Mr Metuh’s counsel, Emeka Etiaba, had on March 14, 2018 through an application dated and filed on February 23, 2018 sought leave of the court for the release of Metuh’s international passport to enable him travel abroad on health grounds.
Counsel to the EFCC, Silvanus Tahir, had opposed the application on the ground that similar applications have been made before and the court rejected it.
According to Tahir, “No circumstance has changed to make this application different from the previous ones. The only thing that has changed is the timing of the application; it is still the same ill health”.
After joining issues, the judge adjourned to today for the parties to address the court on points of law.
At the resumed sitting, Etiaba, referred to paragraph 8 of the counter affidavit as “incompetent” and faulted some other paragraphs, insisting that the deponent did not disclose his source of information.
His words: “Our complaint against the paragraph goes to the substance of the depositions and not to the form as the prosecutor posited.
“What it all means is that Section 113 of the Evidence Act cannot be held to the complainant.
“Those paragraphs must be discountenanced on the second point that Exhibit 3 is a documentary hear-say and that it stands on nothing”.
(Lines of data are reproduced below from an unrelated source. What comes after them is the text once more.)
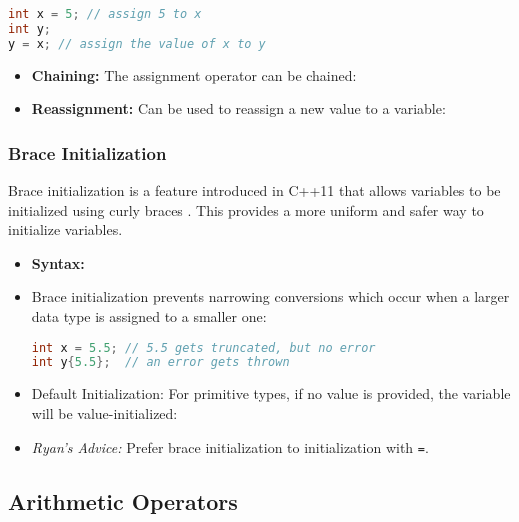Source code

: \documentclass{article}
\begin{document}
\begin{lstlisting}[language=C++]
int x = 5; // assign 5 to x
int y;
y = x; // assign the value of x to y
\end{lstlisting}

\begin{itemize}
	\item \textbf{Chaining:} The assignment operator can be chained:
	\item \textbf{Reassignment:} Can be used to reassign a new value to a variable:
\end{itemize}

\subsubsection{Brace Initialization \inlinecpp{\{\}}}

\noindent
Brace initialization is a feature introduced in C++11 that allows variables to be initialized using curly braces \inlinecpp{\{\}}. This provides a more uniform and safer way to initialize variables.

\begin{itemize}
	\item \textbf{Syntax:} 
	\item Brace initialization prevents narrowing conversions which occur when a larger data type is assigned to a smaller one:
\begin{lstlisting}[language=C++]
int x = 5.5; // 5.5 gets truncated, but no error
int y{5.5};  // an error gets thrown
\end{lstlisting}
	\item Default Initialization: For primitive types, if no value is provided, the variable will be value-initialized:
	\item \textsl{Ryan's Advice:} Prefer brace initialization to initialization with \texttt{=}.
\end{itemize}

\subsection{Arithmetic Operators}
\end{document}
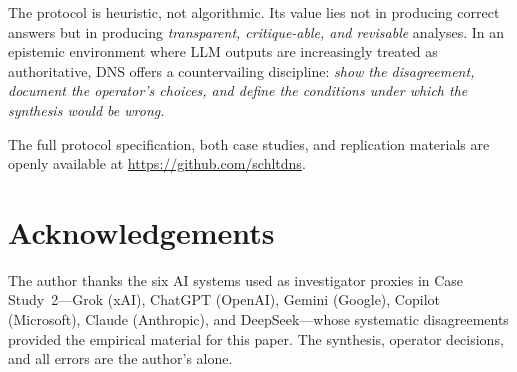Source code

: \documentclass[10pt,a4paper]{article}
\begin{document}
The protocol is heuristic, not algorithmic. Its value lies not in producing correct
answers but in producing \textit{transparent, critique-able, and revisable}
analyses. In an epistemic environment where LLM outputs are increasingly treated
as authoritative, DNS offers a countervailing discipline: \textit{show the
disagreement, document the operator's choices, and define the conditions under
which the synthesis would be wrong.}

The full protocol specification, both case studies, and replication materials
are openly available at \url{https://github.com/schltdns}.

\section*{Acknowledgements}

The author thanks the six AI systems used as investigator proxies in Case
Study~2—Grok (xAI), ChatGPT (OpenAI), Gemini (Google), Copilot (Microsoft),
Claude (Anthropic), and DeepSeek—whose systematic disagreements provided the
empirical material for this paper. The synthesis, operator decisions, and all errors
are the author's alone.



\end{document}
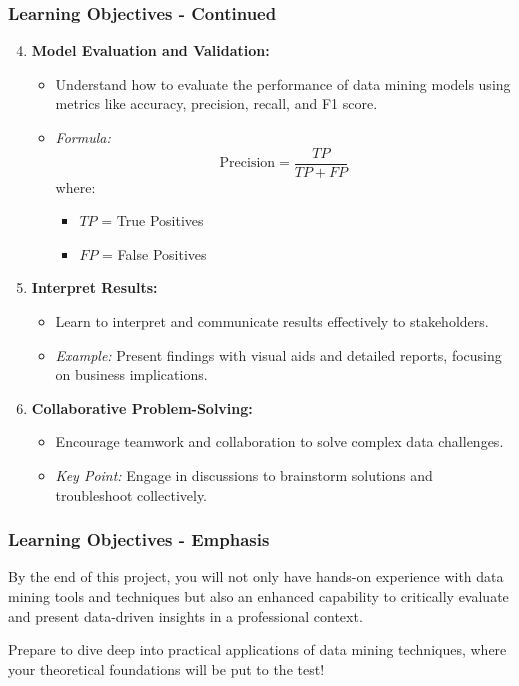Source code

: \documentclass{beamer}
\begin{document}
\begin{frame}[fragile]
    \frametitle{Learning Objectives - Continued}
    \begin{enumerate}
        \setcounter{enumi}{3} %
        \item \textbf{Model Evaluation and Validation:}
        \begin{itemize}
            \item Understand how to evaluate the performance of data mining models using metrics like accuracy, precision, recall, and F1 score.
            \item \textit{Formula:} 
            \begin{equation}
                \text{Precision} = \frac{TP}{TP + FP}
            \end{equation}
            where:
            \begin{itemize}
                \item $TP$ = True Positives
                \item $FP$ = False Positives
            \end{itemize}
        \end{itemize}

        \item \textbf{Interpret Results:}
        \begin{itemize}
            \item Learn to interpret and communicate results effectively to stakeholders.
            \item \textit{Example:} Present findings with visual aids and detailed reports, focusing on business implications.
        \end{itemize}

        \item \textbf{Collaborative Problem-Solving:}
        \begin{itemize}
            \item Encourage teamwork and collaboration to solve complex data challenges.
            \item \textit{Key Point:} Engage in discussions to brainstorm solutions and troubleshoot collectively.
        \end{itemize}
    \end{enumerate}
\end{frame}

\begin{frame}[fragile]
    \frametitle{Learning Objectives - Emphasis}
    By the end of this project, you will not only have hands-on experience with data mining tools and techniques 
    but also an enhanced capability to critically evaluate and present data-driven insights in a professional context.

    Prepare to dive deep into practical applications of data mining techniques, 
    where your theoretical foundations will be put to the test!
\end{frame}
\end{document}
Etiaba also told the court that the ‘Exhibit 3’ disclosed one Dr. Raymond Onwuelo as the one who made the reference stressing that the materials employed by the maker of ‘Exhibit 3’ were disclosed as neurosurgical report from Nigeria.
He further argued that it was wrong for the prosecution to say that ‘Exhibit 3’ stands on nothing and that it is a documentary hear-say.
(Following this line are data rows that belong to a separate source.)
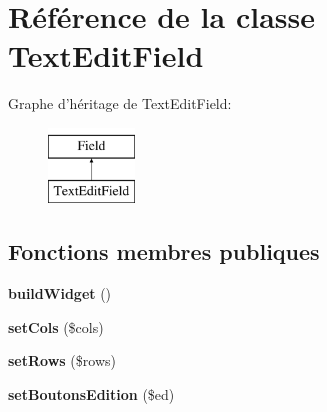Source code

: \hypertarget{class_library_1_1_text_edit_field}{\section{Référence de la classe Text\+Edit\+Field}
\label{class_library_1_1_text_edit_field}
}
Graphe d'héritage de Text\+Edit\+Field\+:\begin{figure}[H]
\begin{center}
\leavevmode
\includegraphics[height=2.000000cm]{class_library_1_1_text_edit_field}
\end{center}
\end{figure}
\subsection*{Fonctions membres publiques}
\begin{DoxyCompactItemize}
\item 
\hypertarget{class_library_1_1_text_edit_field_a3724547eb0ec2b00884571328d7e2d5d}{{\bfseries build\+Widget} ()}\label{class_library_1_1_text_edit_field_a3724547eb0ec2b00884571328d7e2d5d}

\item 
\hypertarget{class_library_1_1_text_edit_field_a74f4829a0cf765fdd6934099f4c32dd6}{{\bfseries set\+Cols} (\$cols)}\label{class_library_1_1_text_edit_field_a74f4829a0cf765fdd6934099f4c32dd6}

\item 
\hypertarget{class_library_1_1_text_edit_field_ac0f6b8d18fd3c935cfc7df9e6f8ccc64}{{\bfseries set\+Rows} (\$rows)}\label{class_library_1_1_text_edit_field_ac0f6b8d18fd3c935cfc7df9e6f8ccc64}

\item 
\hypertarget{class_library_1_1_text_edit_field_afc687a4d76877e9fa6ecc809c90f9cf9}{{\bfseries set\+Boutons\+Edition} (\$ed)}\label{class_library_1_1_text_edit_field_afc687a4d76877e9fa6ecc809c90f9cf9}

\end{DoxyCompactItemize}
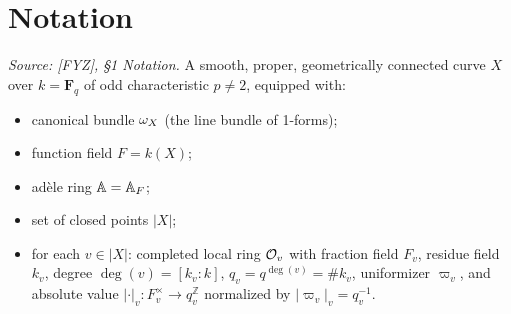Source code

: \section{Notation}

\begin{definition}
  \label{def:base-curve}
  \textit{Source: [FYZ], \S1 Notation.}
  A smooth, proper, geometrically connected curve \(X\) over \(k = \mathbf{F}_q\) of
  odd characteristic \(p \neq 2\), equipped with:
  \begin{itemize}
    \item canonical bundle \(\om_X\) (the line bundle of 1-forms);
    \item function field \(F = k(X)\);
    \item adèle ring \(\BA = \BA_F\);
    \item set of closed points \(|X|\);
    \item for each \(v \in |X|\): completed local ring \(\cO_v\) with fraction field
      \(F_v\), residue field \(k_v\), degree \(\deg(v) = [k_v:k]\),
      \(q_v = q^{\deg(v)} = \#k_v\), uniformizer \(\varpi_v\), and absolute value
      \(|\cdot|_v : F_v^\times \to q_v^{\mathbb{Z}}\) normalized by
      \(|\varpi_v|_v = q_v^{-1}\).
  \end{itemize}
\end{definition}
The learned silk referred the court to the case of Buhari versus Obasanjo 2015, 13 Nigeria Weekly Law Report, Part 941, page 317 and submitted the “exhibit 3 does not qualify as a documentary hear-say”.
He also told the court that the prosecution was invited by Metuh to come up with its medical team, to ascertain whether there is falsehood in the materials presented before the court.
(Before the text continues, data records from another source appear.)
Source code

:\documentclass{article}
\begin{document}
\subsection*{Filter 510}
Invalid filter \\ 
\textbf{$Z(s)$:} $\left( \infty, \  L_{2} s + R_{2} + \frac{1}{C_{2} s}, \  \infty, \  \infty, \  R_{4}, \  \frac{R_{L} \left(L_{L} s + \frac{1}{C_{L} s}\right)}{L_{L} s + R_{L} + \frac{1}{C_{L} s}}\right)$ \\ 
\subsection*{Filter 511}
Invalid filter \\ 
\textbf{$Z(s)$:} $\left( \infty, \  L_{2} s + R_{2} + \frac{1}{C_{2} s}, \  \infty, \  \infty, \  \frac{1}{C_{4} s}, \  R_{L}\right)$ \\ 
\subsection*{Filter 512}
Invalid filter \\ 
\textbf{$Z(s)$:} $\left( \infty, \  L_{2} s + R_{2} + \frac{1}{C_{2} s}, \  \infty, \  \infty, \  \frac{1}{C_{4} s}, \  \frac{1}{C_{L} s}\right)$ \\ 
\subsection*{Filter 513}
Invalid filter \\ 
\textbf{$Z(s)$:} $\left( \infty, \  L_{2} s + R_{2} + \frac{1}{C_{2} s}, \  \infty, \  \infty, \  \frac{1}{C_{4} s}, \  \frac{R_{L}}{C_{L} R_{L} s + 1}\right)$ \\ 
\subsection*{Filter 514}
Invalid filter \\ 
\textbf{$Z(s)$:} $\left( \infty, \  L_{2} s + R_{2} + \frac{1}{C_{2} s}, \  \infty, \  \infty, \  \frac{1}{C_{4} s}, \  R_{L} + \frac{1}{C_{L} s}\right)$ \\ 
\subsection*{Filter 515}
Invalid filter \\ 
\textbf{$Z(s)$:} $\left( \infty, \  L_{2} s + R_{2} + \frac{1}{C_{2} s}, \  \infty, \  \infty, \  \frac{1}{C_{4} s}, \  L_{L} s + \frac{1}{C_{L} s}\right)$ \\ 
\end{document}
He submitted that “having failed to produce medical team to ascertain the health condition of the first defendant (Metuh), the prosecution should be stopped from raising issues relating to whether the first defendant is ill or not”.
Tochuckwu Onwugbufor, counsel to the second defendant (Destra Investment Limited), also aligned himself with the arguments and submission of Etiaba
Responding, Mr Tahir vehemently disagreed with the arguments canvassed by the defence, using literal example to drive home his point.
“Let us put it in this context. In oral hearsay evidence, Mr. A tells somebody what Mr. C told him and the original person is not called to say by himself what he knows; that is oral hearsay”, Mr Tahir said.
He continued by telling the court that with respect to ‘Exhibit 3’, the author of document referred to two reports: “One issued in January 2017 and the other, on January 30, 2018 by one Dr. Raymond Onwuelo”.
According to him, what Exhibit 3 was referring to was “a documentary hearsay. Them-say, them-say. What are they saying?”, Mr Tahir queried.
He urged the court to hold that ‘Exhibit 3’ was a ‘documentary hearsay’.
After listening to arguments of both counsels, Justice Abang asked parties to submit all authorities cited to the court before the close of work today or before noon on Friday.
The judge added that upon the receipt of the authorities, the court will determine the date for ruling on the application.